> **Your instructions**
The required output is the line with "4. Antes de" through the final line of the entries, each one exactly as it stands.

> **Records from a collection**
== Segment start ==
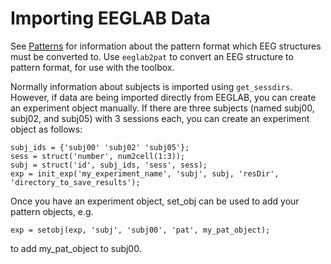 # Importing EEGLAB Data #

See [Patterns](Patterns.md) for information about the pattern format which EEG structures must be converted to. Use `eeglab2pat` to convert an EEG structure to pattern format, for use with the toolbox.

Normally information about subjects is imported using `get_sessdirs`.  However, if data are being imported directly from EEGLAB, you can create an experiment object manually.  If there are three subjects (named subj00, subj02, and subj05) with 3 sessions each, you can create an experiment object as follows:

```
subj_ids = {'subj00' 'subj02' 'subj05'};
sess = struct('number', num2cell(1:3));
subj = struct('id', subj_ids, 'sess', sess);
exp = init_exp('my_experiment_name', 'subj', subj, 'resDir', 'directory_to_save_results');
```

Once you have an experiment object, set\_obj can be used to add your pattern objects, e.g.

```
exp = setobj(exp, 'subj', 'subj00', 'pat', my_pat_object);
```

to add my\_pat\_object to subj00.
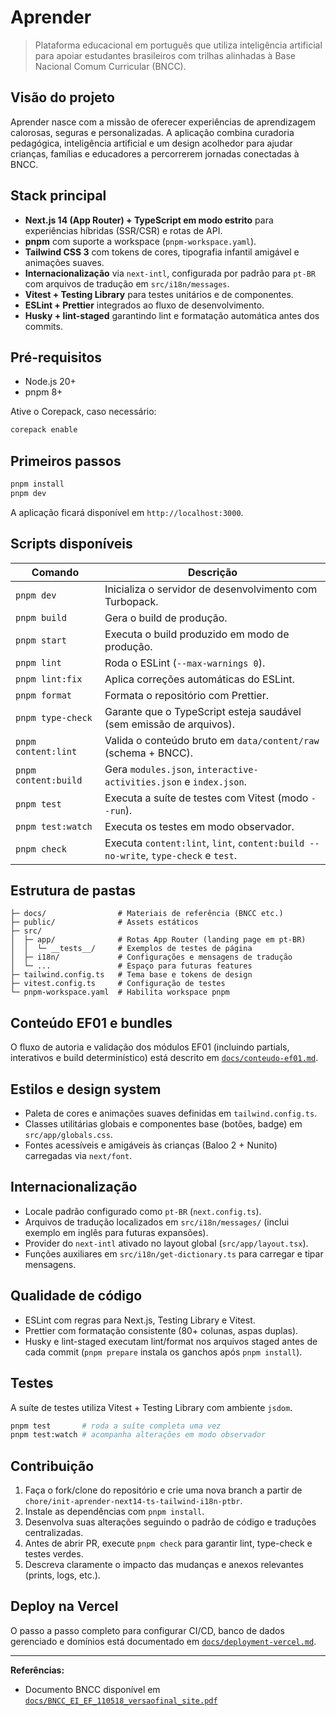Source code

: # Aprender

> Plataforma educacional em português que utiliza inteligência artificial para apoiar estudantes brasileiros com trilhas alinhadas à Base Nacional Comum Curricular (BNCC).

## Visão do projeto

Aprender nasce com a missão de oferecer experiências de aprendizagem calorosas, seguras e personalizadas. A aplicação combina curadoria pedagógica, inteligência artificial e um design acolhedor para ajudar crianças, famílias e educadores a percorrerem jornadas conectadas à BNCC.

## Stack principal

- **Next.js 14 (App Router) + TypeScript em modo estrito** para experiências híbridas (SSR/CSR) e rotas de API.
- **pnpm** com suporte a workspace (`pnpm-workspace.yaml`).
- **Tailwind CSS 3** com tokens de cores, tipografia infantil amigável e animações suaves.
- **Internacionalização** via `next-intl`, configurada por padrão para `pt-BR` com arquivos de tradução em `src/i18n/messages`.
- **Vitest + Testing Library** para testes unitários e de componentes.
- **ESLint + Prettier** integrados ao fluxo de desenvolvimento.
- **Husky + lint-staged** garantindo lint e formatação automática antes dos commits.

## Pré-requisitos

- Node.js 20+
- pnpm 8+

Ative o Corepack, caso necessário:

```bash
corepack enable
```

## Primeiros passos

```bash
pnpm install
pnpm dev
```

A aplicação ficará disponível em `http://localhost:3000`.

## Scripts disponíveis

| Comando              | Descrição                                                                          |
| -------------------- | ---------------------------------------------------------------------------------- |
| `pnpm dev`           | Inicializa o servidor de desenvolvimento com Turbopack.                            |
| `pnpm build`         | Gera o build de produção.                                                          |
| `pnpm start`         | Executa o build produzido em modo de produção.                                     |
| `pnpm lint`          | Roda o ESLint (`--max-warnings 0`).                                                |
| `pnpm lint:fix`      | Aplica correções automáticas do ESLint.                                            |
| `pnpm format`        | Formata o repositório com Prettier.                                                |
| `pnpm type-check`    | Garante que o TypeScript esteja saudável (sem emissão de arquivos).                |
| `pnpm content:lint`  | Valida o conteúdo bruto em `data/content/raw` (schema + BNCC).                     |
| `pnpm content:build` | Gera `modules.json`, `interactive-activities.json` e `index.json`.                 |
| `pnpm test`          | Executa a suíte de testes com Vitest (modo `--run`).                               |
| `pnpm test:watch`    | Executa os testes em modo observador.                                              |
| `pnpm check`         | Executa `content:lint`, `lint`, `content:build --no-write`, `type-check` e `test`. |

## Estrutura de pastas

```
├─ docs/                # Materiais de referência (BNCC etc.)
├─ public/              # Assets estáticos
├─ src/
│  ├─ app/              # Rotas App Router (landing page em pt-BR)
│  │  └─ __tests__/     # Exemplos de testes de página
│  ├─ i18n/             # Configurações e mensagens de tradução
│  └─ ...               # Espaço para futuras features
├─ tailwind.config.ts   # Tema base e tokens de design
├─ vitest.config.ts     # Configuração de testes
└─ pnpm-workspace.yaml  # Habilita workspace pnpm
```

## Conteúdo EF01 e bundles

O fluxo de autoria e validação dos módulos EF01 (incluindo partials, interativos e build determinístico) está descrito em [`docs/conteudo-ef01.md`](./docs/conteudo-ef01.md).

## Estilos e design system

- Paleta de cores e animações suaves definidas em `tailwind.config.ts`.
- Classes utilitárias globais e componentes base (botões, badge) em `src/app/globals.css`.
- Fontes acessíveis e amigáveis às crianças (Baloo 2 + Nunito) carregadas via `next/font`.

## Internacionalização

- Locale padrão configurado como `pt-BR` (`next.config.ts`).
- Arquivos de tradução localizados em `src/i18n/messages/` (inclui exemplo em inglês para futuras expansões).
- Provider do `next-intl` ativado no layout global (`src/app/layout.tsx`).
- Funções auxiliares em `src/i18n/get-dictionary.ts` para carregar e tipar mensagens.

## Qualidade de código

- ESLint com regras para Next.js, Testing Library e Vitest.
- Prettier com formatação consistente (80+ colunas, aspas duplas).
- Husky e lint-staged executam lint/format nos arquivos staged antes de cada commit (`pnpm prepare` instala os ganchos após `pnpm install`).

## Testes

A suíte de testes utiliza Vitest + Testing Library com ambiente `jsdom`.

```bash
pnpm test       # roda a suíte completa uma vez
pnpm test:watch # acompanha alterações em modo observador
```

## Contribuição

1. Faça o fork/clone do repositório e crie uma nova branch a partir de `chore/init-aprender-next14-ts-tailwind-i18n-ptbr`.
2. Instale as dependências com `pnpm install`.
3. Desenvolva suas alterações seguindo o padrão de código e traduções centralizadas.
4. Antes de abrir PR, execute `pnpm check` para garantir lint, type-check e testes verdes.
5. Descreva claramente o impacto das mudanças e anexos relevantes (prints, logs, etc.).

## Deploy na Vercel

O passo a passo completo para configurar CI/CD, banco de dados gerenciado e domínios está documentado em [`docs/deployment-vercel.md`](./docs/deployment-vercel.md).

---

**Referências:**

- Documento BNCC disponível em [`docs/BNCC_EI_EF_110518_versaofinal_site.pdf`](./docs/BNCC_EI_EF_110518_versaofinal_site.pdf)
== Segment end ==
> **Response area**
4. Antes de abrir PR, execute `pnpm check` para garantir lint, type-check e testes verdes.
5. Descreva claramente o impacto das mudanças e anexos relevantes (prints, logs, etc.).

## Deploy na Vercel

O passo a passo completo para configurar CI/CD, banco de dados gerenciado e domínios está documentado em [`docs/deployment-vercel.md`](./docs/deployment-vercel.md).

---

**Referências:**

- Documento BNCC disponível em [`docs/BNCC_EI_EF_110518_versaofinal_site.pdf`](./docs/BNCC_EI_EF_110518_versaofinal_site.pdf)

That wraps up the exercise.